Can't get python to run in cmd

Hello All,

I’m trying to learn some coding skills to help out with my job so I’m going through a course. However, when I try to run the simple print(‘Hello World’) scripted through the cmd I get the following error. I have already tried adding to the path and C:/Windows/system 32/ python --version and get the correct version as the output. Not sure where to go from here.

Input through cmd:

C:\(file path)\python hello.py

Output:

File "C:\(file path)\hello.py", line 1
     Python 3.10.8 (tags/v3.10.8:aaaf517, Oct 11 2022, 16:50:30) [MSC v.1933 64 bit (AMD64)] on win32        ^^^^
SyntaxError: invalid syntax

Code hello.py:

#Python 3.10.8 (tags/v3.10.8:aaaf517, Oct 11 2022, 16:50:30) [MSC v.1933 64 bit (AMD64)] on win32
#Type "help", "copyright", "credits" or "license()" for more information.
print("Hello World")

I’m trying to learn some coding skills to help out with my job so I’m
going through a course. However, when I try to run the simple
print(‘Hello World’) scripted through the cmd I get the following
error. […]

Please just paste the output dirctly into your message between triple
backticks, like this:

 ```
 your pasted
 output goes here
 ```

Email users (like me) don’t see the screenshots (I just had to visit the
forum), we can’t copy/paste from screenshots, and the visually impaired
have trouble with screenshots.

That said:

I think you’ve pasted in a complete transcript of a Python interactive
session into your hello.py Python script.
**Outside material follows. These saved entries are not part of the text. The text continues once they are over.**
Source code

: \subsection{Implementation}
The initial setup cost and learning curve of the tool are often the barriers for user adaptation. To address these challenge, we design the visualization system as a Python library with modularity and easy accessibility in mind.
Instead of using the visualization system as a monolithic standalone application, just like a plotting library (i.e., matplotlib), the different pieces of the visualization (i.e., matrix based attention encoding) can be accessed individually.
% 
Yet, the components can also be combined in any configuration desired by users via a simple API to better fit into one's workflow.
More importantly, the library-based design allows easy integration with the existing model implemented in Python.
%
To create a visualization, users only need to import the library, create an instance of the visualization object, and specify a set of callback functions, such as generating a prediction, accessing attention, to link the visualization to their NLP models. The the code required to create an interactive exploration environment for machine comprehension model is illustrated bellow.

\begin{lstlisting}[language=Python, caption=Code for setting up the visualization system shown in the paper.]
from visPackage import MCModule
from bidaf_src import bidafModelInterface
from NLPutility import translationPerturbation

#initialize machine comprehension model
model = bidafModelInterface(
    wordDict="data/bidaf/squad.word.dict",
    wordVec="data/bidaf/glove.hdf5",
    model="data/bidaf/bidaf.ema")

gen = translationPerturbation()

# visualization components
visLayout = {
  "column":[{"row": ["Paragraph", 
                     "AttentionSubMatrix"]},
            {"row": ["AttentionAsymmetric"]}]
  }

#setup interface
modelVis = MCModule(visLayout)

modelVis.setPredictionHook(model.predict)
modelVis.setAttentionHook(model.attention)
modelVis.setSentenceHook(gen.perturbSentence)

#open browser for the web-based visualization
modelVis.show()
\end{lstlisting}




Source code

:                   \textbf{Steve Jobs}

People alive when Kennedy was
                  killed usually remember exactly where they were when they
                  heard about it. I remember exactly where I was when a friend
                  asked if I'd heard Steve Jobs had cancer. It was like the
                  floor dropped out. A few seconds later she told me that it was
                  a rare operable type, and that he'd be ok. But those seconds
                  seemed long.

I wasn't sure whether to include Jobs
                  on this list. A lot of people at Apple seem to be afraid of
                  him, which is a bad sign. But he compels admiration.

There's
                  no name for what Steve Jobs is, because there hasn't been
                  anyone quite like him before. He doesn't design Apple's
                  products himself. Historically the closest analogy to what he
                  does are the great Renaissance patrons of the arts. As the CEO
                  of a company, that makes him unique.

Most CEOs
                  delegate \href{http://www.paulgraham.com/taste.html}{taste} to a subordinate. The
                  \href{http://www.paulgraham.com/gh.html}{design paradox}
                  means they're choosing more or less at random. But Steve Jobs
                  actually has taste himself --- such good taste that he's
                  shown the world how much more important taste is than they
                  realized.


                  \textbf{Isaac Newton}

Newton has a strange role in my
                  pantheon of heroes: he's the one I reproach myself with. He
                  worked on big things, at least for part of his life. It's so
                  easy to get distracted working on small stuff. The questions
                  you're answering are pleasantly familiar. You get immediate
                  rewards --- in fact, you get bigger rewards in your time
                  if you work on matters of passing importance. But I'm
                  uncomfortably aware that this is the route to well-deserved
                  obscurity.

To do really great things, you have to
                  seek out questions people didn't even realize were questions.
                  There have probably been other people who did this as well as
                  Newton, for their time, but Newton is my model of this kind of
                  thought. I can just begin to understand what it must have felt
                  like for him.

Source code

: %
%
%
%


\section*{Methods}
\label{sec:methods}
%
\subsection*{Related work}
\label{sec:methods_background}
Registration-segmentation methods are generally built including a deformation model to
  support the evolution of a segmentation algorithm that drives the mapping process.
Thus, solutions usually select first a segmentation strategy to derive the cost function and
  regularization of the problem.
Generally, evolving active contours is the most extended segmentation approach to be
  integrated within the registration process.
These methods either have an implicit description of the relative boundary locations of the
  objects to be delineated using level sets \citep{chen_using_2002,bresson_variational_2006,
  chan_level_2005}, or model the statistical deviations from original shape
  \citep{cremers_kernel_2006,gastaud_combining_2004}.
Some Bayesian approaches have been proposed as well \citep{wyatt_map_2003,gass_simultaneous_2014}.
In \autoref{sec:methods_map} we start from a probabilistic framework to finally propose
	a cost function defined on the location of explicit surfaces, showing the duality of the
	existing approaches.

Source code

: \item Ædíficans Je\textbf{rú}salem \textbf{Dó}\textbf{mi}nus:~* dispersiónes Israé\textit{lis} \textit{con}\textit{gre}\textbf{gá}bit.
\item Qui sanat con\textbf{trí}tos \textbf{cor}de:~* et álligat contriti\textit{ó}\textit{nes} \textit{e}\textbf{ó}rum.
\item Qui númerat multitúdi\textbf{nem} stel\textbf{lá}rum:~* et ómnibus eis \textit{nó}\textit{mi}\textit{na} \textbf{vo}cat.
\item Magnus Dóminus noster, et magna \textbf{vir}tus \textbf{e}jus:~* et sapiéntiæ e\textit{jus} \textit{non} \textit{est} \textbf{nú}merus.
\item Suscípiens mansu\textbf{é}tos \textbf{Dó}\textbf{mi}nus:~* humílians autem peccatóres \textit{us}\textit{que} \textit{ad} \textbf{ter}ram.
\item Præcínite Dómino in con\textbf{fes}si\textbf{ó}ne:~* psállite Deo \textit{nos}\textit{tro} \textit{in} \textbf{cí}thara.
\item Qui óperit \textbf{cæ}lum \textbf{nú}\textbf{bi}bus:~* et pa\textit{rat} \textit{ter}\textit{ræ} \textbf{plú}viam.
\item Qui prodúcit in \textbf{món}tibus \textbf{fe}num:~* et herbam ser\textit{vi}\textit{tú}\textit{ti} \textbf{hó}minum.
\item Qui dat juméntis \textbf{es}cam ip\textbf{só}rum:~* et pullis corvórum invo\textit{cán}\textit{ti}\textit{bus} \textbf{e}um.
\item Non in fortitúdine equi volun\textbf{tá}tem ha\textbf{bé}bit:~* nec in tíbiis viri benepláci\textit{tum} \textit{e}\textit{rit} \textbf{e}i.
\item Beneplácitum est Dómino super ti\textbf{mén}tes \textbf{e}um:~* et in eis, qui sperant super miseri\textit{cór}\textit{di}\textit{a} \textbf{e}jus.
Most of the verbiage is not
Python source code, it’s output.

Here’s a transcript from my terminal here:

 [~]fleet2*> python3
 Python 3.10.6 (main, Aug 11 2022, 13:47:18) [Clang 12.0.0 
 (clang-1200.0.32.29)] on darwin
 Type "help", "copyright", "credits" or "license" for more 
 information.
 >>> print("Hello world!")
 Hello world!
 >>>

The only stuff I’ve typed is python3 at my shell prompt to start the
Python interpreter, and then I typed print("Hello world!") at the
>>> interactive Python prompt.

Can you show what’s in your hello.py file? Again, copy/paste directly
into the reply message between triple backticks. A typical hello world
script might look like this:

 #!/usr/bin/env python3
 print("Hello world!")

in its entirely. And the first line is a comment! (Most Python scripts
commence with this special “shebang” comment, which makes them work
seamlessly on most systems as commands; do not worry about this for
now.)

Cheers,
Cameron Simpson cs@cskk.id.au

Thanks Cameron,

I have updated my post with the information you’re looking for hopefully.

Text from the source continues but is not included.